* Listed records:

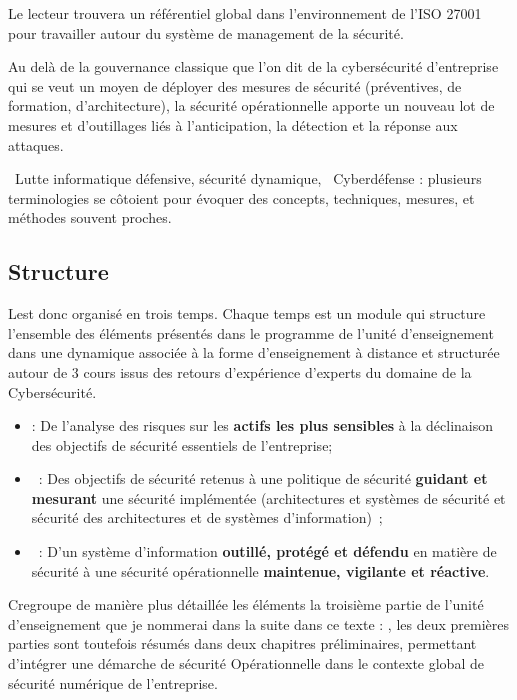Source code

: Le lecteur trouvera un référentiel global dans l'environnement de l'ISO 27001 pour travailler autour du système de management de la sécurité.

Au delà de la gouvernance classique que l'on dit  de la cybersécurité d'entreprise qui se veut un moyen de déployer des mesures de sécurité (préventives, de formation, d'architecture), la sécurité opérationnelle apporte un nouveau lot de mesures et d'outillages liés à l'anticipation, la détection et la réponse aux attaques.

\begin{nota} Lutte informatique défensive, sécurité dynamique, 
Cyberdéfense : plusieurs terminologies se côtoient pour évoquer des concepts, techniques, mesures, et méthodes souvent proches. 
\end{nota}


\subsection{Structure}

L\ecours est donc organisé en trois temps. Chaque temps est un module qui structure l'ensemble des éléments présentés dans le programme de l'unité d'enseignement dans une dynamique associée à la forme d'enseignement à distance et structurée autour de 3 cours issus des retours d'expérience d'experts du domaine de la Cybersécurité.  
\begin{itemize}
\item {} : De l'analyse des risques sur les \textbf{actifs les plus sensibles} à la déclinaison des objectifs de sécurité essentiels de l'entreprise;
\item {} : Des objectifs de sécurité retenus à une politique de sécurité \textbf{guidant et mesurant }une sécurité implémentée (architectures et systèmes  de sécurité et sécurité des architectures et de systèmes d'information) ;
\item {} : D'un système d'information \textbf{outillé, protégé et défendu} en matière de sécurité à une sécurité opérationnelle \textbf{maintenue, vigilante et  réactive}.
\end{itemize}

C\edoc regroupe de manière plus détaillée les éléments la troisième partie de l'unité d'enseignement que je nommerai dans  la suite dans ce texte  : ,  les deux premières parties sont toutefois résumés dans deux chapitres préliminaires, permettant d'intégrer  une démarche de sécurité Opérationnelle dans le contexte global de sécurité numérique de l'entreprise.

--

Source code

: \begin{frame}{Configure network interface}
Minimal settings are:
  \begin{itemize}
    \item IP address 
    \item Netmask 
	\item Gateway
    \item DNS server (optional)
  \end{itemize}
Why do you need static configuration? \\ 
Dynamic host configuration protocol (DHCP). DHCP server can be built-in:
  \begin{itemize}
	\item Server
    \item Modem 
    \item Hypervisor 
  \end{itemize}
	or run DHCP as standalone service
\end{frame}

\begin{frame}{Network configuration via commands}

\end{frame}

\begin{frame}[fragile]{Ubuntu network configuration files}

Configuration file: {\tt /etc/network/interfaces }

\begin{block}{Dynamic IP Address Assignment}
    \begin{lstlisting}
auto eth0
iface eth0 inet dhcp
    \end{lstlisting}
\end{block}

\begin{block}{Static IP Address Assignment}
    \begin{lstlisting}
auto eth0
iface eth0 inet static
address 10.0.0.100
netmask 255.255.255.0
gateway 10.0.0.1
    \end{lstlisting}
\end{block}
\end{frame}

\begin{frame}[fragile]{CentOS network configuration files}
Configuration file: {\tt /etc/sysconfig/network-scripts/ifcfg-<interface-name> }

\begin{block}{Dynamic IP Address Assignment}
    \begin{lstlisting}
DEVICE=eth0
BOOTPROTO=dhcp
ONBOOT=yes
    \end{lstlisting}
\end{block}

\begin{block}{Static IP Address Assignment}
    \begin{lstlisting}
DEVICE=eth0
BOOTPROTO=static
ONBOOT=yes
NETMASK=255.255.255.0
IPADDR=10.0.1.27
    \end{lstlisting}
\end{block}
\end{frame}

* Exercise directions:
List all lines above in which the string "pour" appears.

* Output of the exercise:
: Le lecteur trouvera un référentiel global dans l'environnement de l'ISO 27001 pour travailler autour du système de management de la sécurité.
Cyberdéfense : plusieurs terminologies se côtoient pour évoquer des concepts, techniques, mesures, et méthodes souvent proches. 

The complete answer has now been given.